SEPTA’s open-loop payments service has long been delayed, with officials originally planning to accept contactless bank cards and NFC smartphones directly for fares on board buses and at subway gates as far back as late 2013, long before U.S. banks began issuing contactless EMV credit and debit cards and even before Apple Pay first launched.

Key Data:

As in many U.S. cities, SEPTA is reporting falling ridership. The authority reported that it handled just over 300 million trips in 2018 for all of its modes of transport, down 1.8% from the previous year, according to the American Public Transportation Association. For the first three quarters of 2019, SEPTA’s total ridership fell by 2.9%.

Organizations Mentioned:

• SEPTA
• Conduent
• Dallas Area Rapid Transit

(This premium archive article was originally published in January 2020. © Mobility Payments and Forthwrite Media.)

The Southeastern Pennsylvania Transportation Authority, or SEPTA, in Philadelphia plans to introduce open-loop payments of fares, with a pilot scheduled for around June, a spokesman confirmed to NFC Times. It makes SEPTA part of a small but growing number of U.S. transit agencies that are accepting payments of fares from contactless bank cards and NFC wallets or are planning to do so.

SEPTA’s open-loop payments service has long been delayed, with officials originally planning to accept contactless bank cards and NFC smartphones directly for fares on board buses and at subway gates as far back as late 2013, long before U.S. banks began issuing contactless EMV credit and debit cards and even before Apple Pay first launched. 

Although SEPTA’s closed-loop contactless Key Card, which launched in 2016, sports a Mastercard-branded prepaid contactless application that can be used for retail purchases, this open-loop application cannot be used for fare payments. Riders use a separate Key Card e-purse on the card to pay fares. 

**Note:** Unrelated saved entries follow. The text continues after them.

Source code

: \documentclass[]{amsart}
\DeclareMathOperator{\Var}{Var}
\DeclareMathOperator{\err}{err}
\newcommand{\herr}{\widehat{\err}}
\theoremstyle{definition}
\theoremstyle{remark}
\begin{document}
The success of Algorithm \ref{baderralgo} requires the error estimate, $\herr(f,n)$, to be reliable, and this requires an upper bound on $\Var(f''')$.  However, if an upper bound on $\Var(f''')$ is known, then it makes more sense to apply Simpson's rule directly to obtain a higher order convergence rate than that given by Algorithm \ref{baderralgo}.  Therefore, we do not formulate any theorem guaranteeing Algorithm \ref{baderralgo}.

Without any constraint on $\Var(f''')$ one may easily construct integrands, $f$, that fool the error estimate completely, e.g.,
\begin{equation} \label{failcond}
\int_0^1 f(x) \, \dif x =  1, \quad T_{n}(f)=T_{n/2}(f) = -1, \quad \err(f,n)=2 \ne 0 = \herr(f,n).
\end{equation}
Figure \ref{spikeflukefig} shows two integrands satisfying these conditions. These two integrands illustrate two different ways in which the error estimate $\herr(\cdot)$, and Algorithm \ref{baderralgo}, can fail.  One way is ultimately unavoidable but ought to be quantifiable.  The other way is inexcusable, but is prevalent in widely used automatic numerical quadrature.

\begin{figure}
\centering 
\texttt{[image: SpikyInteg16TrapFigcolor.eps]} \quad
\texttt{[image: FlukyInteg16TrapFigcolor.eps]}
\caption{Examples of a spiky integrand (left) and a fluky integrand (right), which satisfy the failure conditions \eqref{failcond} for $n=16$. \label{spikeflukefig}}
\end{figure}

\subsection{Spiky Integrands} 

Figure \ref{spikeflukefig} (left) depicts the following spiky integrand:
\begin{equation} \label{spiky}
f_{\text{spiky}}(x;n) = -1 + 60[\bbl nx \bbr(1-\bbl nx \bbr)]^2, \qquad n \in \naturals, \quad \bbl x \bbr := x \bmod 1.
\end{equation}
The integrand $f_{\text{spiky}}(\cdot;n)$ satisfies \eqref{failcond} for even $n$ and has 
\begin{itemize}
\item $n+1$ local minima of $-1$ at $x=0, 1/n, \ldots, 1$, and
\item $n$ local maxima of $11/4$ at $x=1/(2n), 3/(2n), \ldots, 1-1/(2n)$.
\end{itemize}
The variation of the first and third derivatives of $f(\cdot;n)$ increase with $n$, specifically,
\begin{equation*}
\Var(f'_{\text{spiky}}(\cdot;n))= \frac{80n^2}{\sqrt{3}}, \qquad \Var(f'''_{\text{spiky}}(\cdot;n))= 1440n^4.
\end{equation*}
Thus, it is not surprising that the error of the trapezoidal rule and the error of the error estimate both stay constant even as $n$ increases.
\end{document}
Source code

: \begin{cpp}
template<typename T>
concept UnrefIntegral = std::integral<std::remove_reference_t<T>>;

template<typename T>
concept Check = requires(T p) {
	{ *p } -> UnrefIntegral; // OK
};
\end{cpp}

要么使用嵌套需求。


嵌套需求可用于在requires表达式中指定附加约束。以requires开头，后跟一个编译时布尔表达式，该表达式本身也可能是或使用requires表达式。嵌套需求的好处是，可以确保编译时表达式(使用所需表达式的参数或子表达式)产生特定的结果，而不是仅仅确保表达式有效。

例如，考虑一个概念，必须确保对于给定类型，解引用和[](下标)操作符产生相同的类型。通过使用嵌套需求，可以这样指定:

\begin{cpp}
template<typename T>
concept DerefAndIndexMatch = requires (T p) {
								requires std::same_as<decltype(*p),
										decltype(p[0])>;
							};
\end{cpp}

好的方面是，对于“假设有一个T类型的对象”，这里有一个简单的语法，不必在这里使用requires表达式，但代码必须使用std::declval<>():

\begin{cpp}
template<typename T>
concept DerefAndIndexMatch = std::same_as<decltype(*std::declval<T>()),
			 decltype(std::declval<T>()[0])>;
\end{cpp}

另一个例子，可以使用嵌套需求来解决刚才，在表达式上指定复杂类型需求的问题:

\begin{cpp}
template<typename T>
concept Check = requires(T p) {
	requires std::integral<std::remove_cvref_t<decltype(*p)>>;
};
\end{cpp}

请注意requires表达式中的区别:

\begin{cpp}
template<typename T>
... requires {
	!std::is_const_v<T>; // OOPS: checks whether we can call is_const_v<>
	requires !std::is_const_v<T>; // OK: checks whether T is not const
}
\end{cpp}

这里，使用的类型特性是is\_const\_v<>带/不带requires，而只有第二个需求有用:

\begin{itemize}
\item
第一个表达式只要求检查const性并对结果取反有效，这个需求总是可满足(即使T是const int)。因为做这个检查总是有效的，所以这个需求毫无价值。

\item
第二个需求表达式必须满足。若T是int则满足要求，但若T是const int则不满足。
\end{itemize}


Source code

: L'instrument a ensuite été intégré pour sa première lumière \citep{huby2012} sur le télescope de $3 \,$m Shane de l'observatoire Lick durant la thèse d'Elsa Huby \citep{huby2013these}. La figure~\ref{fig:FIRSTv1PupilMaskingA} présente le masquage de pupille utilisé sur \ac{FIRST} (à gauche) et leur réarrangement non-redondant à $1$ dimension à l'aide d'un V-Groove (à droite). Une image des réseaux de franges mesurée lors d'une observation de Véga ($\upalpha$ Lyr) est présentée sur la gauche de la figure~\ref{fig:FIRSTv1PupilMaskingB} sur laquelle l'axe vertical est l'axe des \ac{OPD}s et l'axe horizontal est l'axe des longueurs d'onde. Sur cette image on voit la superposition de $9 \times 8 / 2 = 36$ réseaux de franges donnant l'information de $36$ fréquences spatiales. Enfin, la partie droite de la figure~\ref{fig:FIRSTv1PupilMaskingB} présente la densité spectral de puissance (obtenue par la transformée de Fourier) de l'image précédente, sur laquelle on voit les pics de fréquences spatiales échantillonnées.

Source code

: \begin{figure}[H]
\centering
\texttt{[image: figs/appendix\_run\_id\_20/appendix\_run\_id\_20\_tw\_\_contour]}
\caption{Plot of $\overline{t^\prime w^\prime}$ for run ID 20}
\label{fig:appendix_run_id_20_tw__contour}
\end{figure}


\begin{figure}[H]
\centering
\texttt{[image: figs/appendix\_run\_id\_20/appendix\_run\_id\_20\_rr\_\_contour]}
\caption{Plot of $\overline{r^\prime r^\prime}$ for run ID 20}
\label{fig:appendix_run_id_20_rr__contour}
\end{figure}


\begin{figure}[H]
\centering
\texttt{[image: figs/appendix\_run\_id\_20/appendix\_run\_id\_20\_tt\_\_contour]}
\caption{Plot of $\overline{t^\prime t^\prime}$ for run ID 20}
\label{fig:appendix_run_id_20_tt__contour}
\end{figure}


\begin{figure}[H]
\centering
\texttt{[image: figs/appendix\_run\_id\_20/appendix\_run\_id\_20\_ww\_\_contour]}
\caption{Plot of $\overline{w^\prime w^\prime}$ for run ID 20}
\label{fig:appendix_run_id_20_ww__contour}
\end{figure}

This type of hybrid prepaid transit card has been promoted in other cities, including Chicago–which later discontinued it­–and in Latin America. Transit agencies have received a cut of revenues from these prepaid applications. But among the problems with the hybrid cards is that while transit customers don’t have to pay to reload the transit e-purse, they do have to pay to load funds in the prepaid account. Also, it’s questionable how much demand exists for the prepaid open-loop applications, at least in the U.S. 

To enable true open-loop payments later this year, SEPTA is spending just under $4.4 million–mainly for more than 4,200 terminals being installed on its transit vehicles and stations, including buses, subway, trolleys and commuter rail. The terminals will have contactless readers that are EMV certified by EMVCo and the major payments schemes. The terminals will also reportedly be able to accept ID cards and QR codes later. 

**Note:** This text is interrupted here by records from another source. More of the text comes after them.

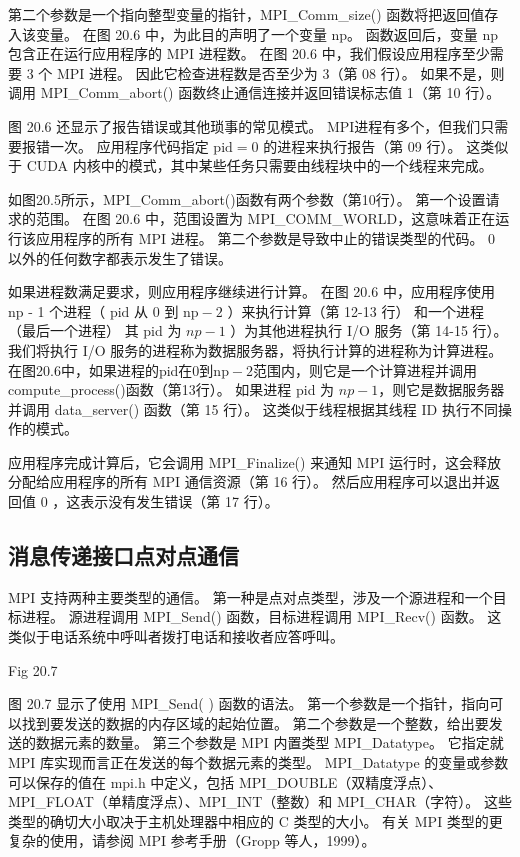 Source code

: 第二个参数是一个指向整型变量的指针，MPI\_Comm\_size() 函数将把返回值存入该变量。 
在图 20.6 中，为此目的声明了一个变量 np。 函数返回后，变量 np 包含正在运行应用程序的 MPI 进程数。 
在图 20.6 中，我们假设应用程序至少需要 3 个 MPI 进程。 因此它检查进程数是否至少为 3（第 08 行）。 
如果不是，则调用 MPI\_Comm\_abort() 函数终止通信连接并返回错误标志值 1（第 10 行）。

图 20.6 还显示了报告错误或其他琐事的常见模式。 MPI进程有多个，但我们只需要报错一次。 
应用程序代码指定 $\mathrm{pid}=0$ 的进程来执行报告（第 09 行）。 
这类似于 CUDA 内核中的模式，其中某些任务只需要由线程块中的一个线程来完成。

如图20.5所示，MPI\_Comm\_abort()函数有两个参数（第10行）。 第一个设置请求的范围。 
在图 20.6 中，范围设置为 MPI\_COMM\_WORLD，这意味着正在运行该应用程序的所有 MPI 进程。 
第二个参数是导致中止的错误类型的代码。 0 以外的任何数字都表示发生了错误。

如果进程数满足要求，则应用程序继续进行计算。 
在图 20.6 中，应用程序使用 np - 1 个进程（ $\mathrm{pid}$ 从 0 到 $\mathrm{np}-2$ ）来执行计算（第 12-13 行）
和一个进程（最后一个进程） 其 pid 为 $n p-1$ ）为其他进程执行 I/O 服务（第 14-15 行）。 
我们将执行 I/O 服务的进程称为数据服务器，将执行计算的进程称为计算进程。 
在图20.6中，如果进程的pid在0到$\mathrm{np}-2$范围内，则它是一个计算进程并调用compute\_process()函数（第13行）。 
如果进程 pid 为 $n p-1$，则它是数据服务器并调用 data\_server() 函数（第 15 行）。 
这类似于线程根据其线程 ID 执行不同操作的模式。

应用程序完成计算后，它会调用 MPI\_Finalize() 来通知 MPI 运行时，这会释放分配给应用程序的所有 MPI 通信资源（第 16 行）。 
然后应用程序可以退出并返回值 0 ，这表示没有发生错误（第 17 行）。

\subsection{消息传递接口点对点通信}
MPI 支持两种主要类型的通信。 第一种是点对点类型，涉及一个源进程和一个目标进程。 
源进程调用 MPI\_Send() 函数，目标进程调用 MPI\_Recv() 函数。 这类似于电话系统中呼叫者拨打电话和接收者应答呼叫。

{\color{red} Fig 20.7}

图 20.7 显示了使用 MPI\_Send( ) 函数的语法。 第一个参数是一个指针，指向可以找到要发送的数据的内存区域的起始位置。 
第二个参数是一个整数，给出要发送的数据元素的数量。 第三个参数是 MPI 内置类型 MPI\_Datatype。 
它指定就 MPI 库实现而言正在发送的每个数据元素的类型。 
MPI\_Datatype 的变量或参数可以保存的值在 mpi.h 中定义，包括 MPI\_DOUBLE（双精度浮点）、
MPI\_FLOAT（单精度浮点）、MPI\_INT（整数）和 MPI\_CHAR（字符）。 
这些类型的确切大小取决于主机处理器中相应的 $\mathrm{C}$ 类型的大小。 
有关 MPI 类型的更复杂的使用，请参阅 MPI 参考手册（Gropp 等人，1999）。

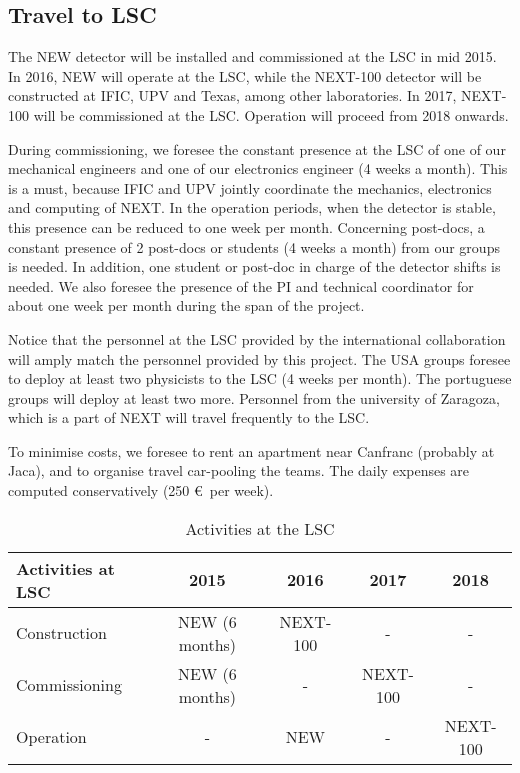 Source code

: \subsection{Travel to LSC}
The NEW detector will be installed and commissioned at the LSC in mid 2015. In 2016, NEW will operate at the LSC, while the NEXT-100 detector will be constructed at IFIC, UPV and Texas, among other laboratories. In 2017, NEXT-100 will be commissioned at the LSC. Operation will proceed from 2018 onwards.

During commissioning, we foresee the constant presence at the LSC of one of our mechanical engineers and one of our electronics engineer (4 weeks a month).  This is a must, because IFIC and UPV jointly coordinate the mechanics, electronics and computing of NEXT. In the operation periods, when the detector is stable, this presence can be reduced to one week per month. Concerning post-docs, a constant presence of 2 post-docs or students (4 weeks a month) from our groups is needed. In addition, one student or post-doc in charge of the detector shifts is needed. We also foresee the presence of the PI and technical coordinator for about one week per month during the span of the project. 

Notice that the personnel at the LSC provided by the international collaboration will amply match the personnel provided by this project. The USA groups foresee to deploy at least two physicists to the LSC (4 weeks per month). The portuguese groups will deploy at least two more. Personnel from the university of Zaragoza, which is a part of NEXT will travel frequently to the LSC. 

To minimise costs, we foresee to rent an apartment near Canfranc (probably at Jaca), and to organise travel car-pooling the teams. The daily expenses are computed conservatively (250 \euro\ per week). 

\begin{table}[h!]
\begin{center}
\begin{tabular}{|l|c|c|c|c|}
\hline
Activities at LSC &	2015 &	2016 &	2017 &	2018\\
 \hline	
Construction &	NEW (6 months) &	NEXT-100 & - & - \\ 		
Commissioning	&NEW (6 months) &	- & NEXT-100 & - \\	
Operation	&	- &  NEW & - & NEXT-100 \\ 		
\end{tabular}  
\caption{Activities at the LSC}
\label{tab.ActivitiesLSC}
\end{center}
\end{table}
 
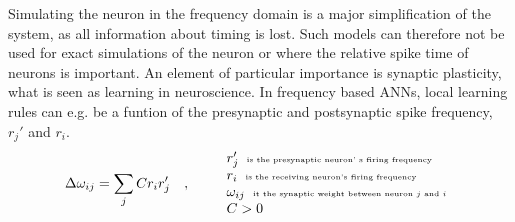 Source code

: 
	Simulating the neuron in the frequency domain is a major simplification of the system, 
		as all information about timing is lost. %
	Such models can therefore not be used for exact simulations of the neuron or where the relative spike time of neurons is important\cite{NEVR3004OmModellane}. %
	An element of particular importance is synaptic plasticity, what is seen as learning in neuroscience\cite{CITE, NEVR3001synPlast, FDP_report}. %
	In frequency based ANNs, local learning rules can e.g. be a funtion of the presynaptic and postsynaptic spike frequency, $r_j'$ and $r_i$.
\begin{equation}
	\Delta \omega_{ij} = \sum_j C r_i r_j' \quad,\qquad
	\begin{tabular}{l}
 		$r_j'$ 			\tiny{ is the presynaptic neuron' s firing frequency} \\
		$r_i$  			\tiny{ is the receiving neuron's firing frequency}  \\
		$\omega_{ij}$ 	\tiny{ it the synaptic weight between neuron $j$ and $i$} \\ %
		$C > 0$ \\
	\end{tabular}
	\label{eqHebbsPostulate}
\end{equation}
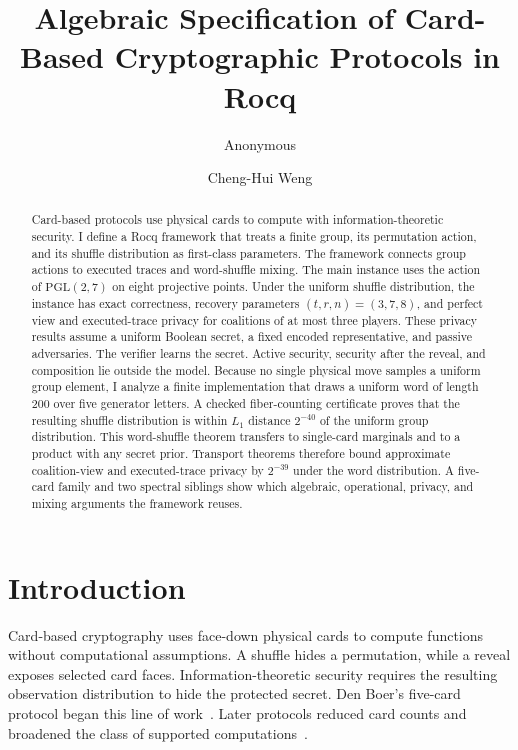 \documentclass[runningheads]{llncs}
\title{Algebraic Specification of Card-Based Cryptographic Protocols in Rocq}
\author{Anonymous}
\institute{Submission to WADT 2026}
\author{Cheng-Hui Weng}
\institute{Nagoya University}
\newcommand{\Rocq}{Rocq}
\newcommand{\PG}{\mathrm{PGL}(2,7)}
\begin{document}
\maketitle

\begin{abstract}
Card-based protocols use physical cards to compute with
information-theoretic security. I define a \Rocq{} framework that treats a
finite group, its permutation action, and its shuffle distribution as first-class
parameters. The framework connects group actions to executed traces and
word-shuffle mixing. The main instance uses the action of
$\PG$ on eight projective points. Under the uniform shuffle distribution, the
instance has exact correctness, recovery parameters $(t,r,n)=(3,7,8)$, and
perfect view and executed-trace privacy for coalitions of at most three players. These
privacy results assume a uniform Boolean secret, a fixed encoded
representative, and passive adversaries. The verifier learns the secret.
Active security, security after the reveal, and composition lie outside the
model. Because no single physical move samples a uniform group element, I
analyze a finite implementation that draws a uniform word of length 200
over five generator letters. A checked fiber-counting certificate proves that
the resulting shuffle distribution is within $L_1$ distance $2^{-40}$ of the
uniform group distribution. This word-shuffle theorem transfers to single-card
marginals and to a product with any secret prior. Transport theorems therefore bound approximate coalition-view and
executed-trace privacy by $2^{-39}$ under the word distribution. A five-card family and two spectral siblings
show which algebraic, operational, privacy, and mixing arguments the framework
reuses.
\end{abstract}

\section{Introduction}\label{sec:introduction}

Card-based cryptography uses face-down physical cards to compute functions
without computational assumptions. A shuffle hides a permutation, while a
reveal exposes selected card faces. Information-theoretic security requires
the resulting observation distribution to hide the protected secret. Den Boer's
five-card protocol began this line of work~\cite{denBoer1989}. Later protocols
reduced card counts and broadened the class of supported
computations~\cite{MizukiSone2009,MizukiSone2012,KochWalzerHartel2015}.
\end{document}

SEPTA is buying the terminals from U.S.-based Conduent, formerly ACS Transport Solutions Group, which was part of Xerox Corp. The transit agency originally approved a $130 million-plus contract in late 2011 with Xerox to roll out an account-based ticketing system supporting open-loop contactless and NFC payments. Over the years, however, the project took shape as a closed-loop contactless Key Card, with the separate Mastercard-branded prepaid contactless application, while true open-loop payments was delayed.

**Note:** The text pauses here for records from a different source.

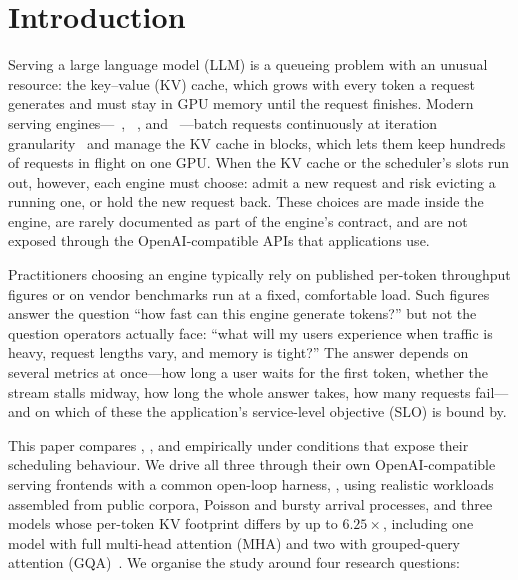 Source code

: \section{Introduction}
\label{sec:intro}

Serving a large language model (LLM) is a queueing problem with an unusual resource: the
key--value (KV) cache, which grows with every token a request generates and must stay in GPU
memory until the request finishes. Modern serving engines---\vllm~\cite{kwon2023vllm},
\sglang~\cite{zheng2024sglang}, and \trt~\cite{trtllm}---batch requests continuously at
iteration granularity~\cite{yu2022orca} and manage the KV cache in blocks, which lets them
keep hundreds of requests in flight on one GPU. When the KV cache or the scheduler's slots
run out, however, each engine must choose: admit a new request and risk evicting a running
one, or hold the new request back. These choices are made inside the engine, are rarely
documented as part of the engine's contract, and are not exposed through the OpenAI-compatible
APIs that applications use.

Practitioners choosing an engine typically rely on published per-token throughput figures or
on vendor benchmarks run at a fixed, comfortable load. Such figures answer the question
``how fast can this engine generate tokens?'' but not the question operators actually face:
``what will my users experience when traffic is heavy, request lengths vary, and memory is
tight?'' The answer depends on several metrics at once---how long a user waits for the first
token, whether the stream stalls midway, how long the whole answer takes, how many requests
fail---and on which of these the application's service-level objective (SLO) is bound by.

This paper compares \vllm, \sglang, and \trt empirically under conditions that expose their
scheduling behaviour. We drive all three through their own OpenAI-compatible serving
frontends with a common open-loop harness, \sysname, using realistic workloads assembled from
public corpora, Poisson and bursty arrival processes, and three models whose per-token KV
footprint differs by up to $6.25\times$, including one model with full multi-head attention
(MHA) and two with grouped-query attention (GQA)~\cite{ainslie2023gqa}. We organise the study
around four research questions:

Officials had originally thought that U.S. banks would be issuing contactless cards and that NFC wallets would roll out much sooner than they did, although this was not the only reason for the delays in open loop by SEPTA.

Whereas SEPTA was going to be one of the first transit agencies in North America to introduce open-loop on multiple modes of transport, when it finally begins its pilot next summer, it will be following agencies in other cities, including those in New York City, Vancouver, Portland, Ore., and Miami, Fla. Chicago launched in 2013 and Boston, whose project was scheduled to launch this year but is delayed. In Texas, Dallas Area Rapid Transit plans to begin testing acceptance of contactless debit and credit cards in June, DART told Mobility Payments‘ sister publication NFC Times. As NFC Times reported last week, the Miami contactless launch in August has gotten off to a slow start in terms of customer take-up. 

Major U.S. banks only started to roll out contactless EMV credit and debit cards in significant numbers last year. By the end of this year, Visa estimates that around 300 million Visa-branded EMV cards–roughly one-third of Visa cards on issue in the U.S.–will be contactless enabled. NFC wallets, such as Apple Pay and Google Pay, which were launched years ago, have not seen widespread take-up, as earlier expected, although they are growing.

For SEPTA and other agencies, open-loop payments becomes another payments option for riders, including out-of-town visitors. The agency hopes this option will increase ridership, although customers will reportedly not get some of the discounts they enjoy with the Key Card.  

As in many U.S. cities, SEPTA is reporting falling ridership. The authority reported that it handled just over 300 million trips in 2018 for all of its modes of transport, down 1.8% from the previous year, according to the American Public Transportation Association. For the first three quarters of 2019, SEPTA’s total ridership fell by 2.9%. 

Other developed countries have more advanced contactless card deployments and a small but growing number of transit agencies globally are also adopting open-loop payments, including in London, Sydney, Singapore and Milan.